In una delle fotografie che arricchiscono il testo, tra un Levi bambino in gonnellina come usava allora anche per i maschi, uno tra i “suoi” contadini ad Aliano (la Gagliano di Cristo si è fermato a Eboli) , un Levi azionista nel 1947 con Salvemini e Antonicelli e uno giornalista in India nel 1956 accanto a Nerhu, c’è un Levi in impermeabile chiaro, l’atteggiamento olimpico, quarantatreenne in piazza XVIII agosto a Potenza accanto – appunto – a un appena ventenne Giovanni Russo in doppiopetto, con l’aria a forza adulta che i giovanissimi avevano allora. La scoperta dei giovani come coorte anagrafica e commerciale era ancora di là da venire.

E’ il 1945. Il legame tra i due – con le visite quotidiane di Russo a Villa Strohl-Fern, a Roma, dove Levi viveva nel suo disordinato e alacre studio – durerà fino alla morte del pittore-scrittore, che avverrà a gennaio 1975. E di nuovo, ecco una fotografia che arriva da un mondo scomparso: qui è l’ultima e vi appare un Carlo Levi in poltrona, con la compagna Linuccia Saba – figlia di Umberto – accanto sul bracciolo, un plaid sulle ginocchia e gli occhiali neri che segnalano la sopravvenuta cecità, a seguito di un intervento alla retina.
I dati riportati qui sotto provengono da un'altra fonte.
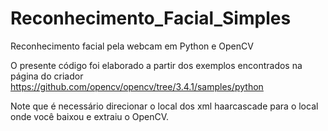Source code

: # Reconhecimento_Facial_Simples
Reconhecimento facial pela webcam em Python e OpenCV

O presente código foi elaborado a partir dos exemplos encontrados na página do criador https://github.com/opencv/opencv/tree/3.4.1/samples/python

Note que é necessário direcionar o local dos xml haarcascade para o local onde você baixou e extraiu o OpenCV.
Sono i mesi in cui, nel suo buio, Levi grazie a un elaborato sistema ha scritto lettera per lettera dentro i riquadri di una rete il testo che poi apparirà come Quaderno a cancelli, e sono i mesi in cui, sempre in quel buio, ha disegnato a memoria il paesaggio di sassi e di terra del Cristo, dove era approdato al confino nel 1934. E qui il sapore di un mondo perso deriva da quel che di ragionevolmente stoico c’è, nell’immagine di un uomo già eccezionale per solare vitalità, che nella terza età, seduto in poltrona, accetta di mostrare la propria cecità. L’età è l’età e porta i suoi guai: non c’era ancora il mito dell’eterna giovinezza.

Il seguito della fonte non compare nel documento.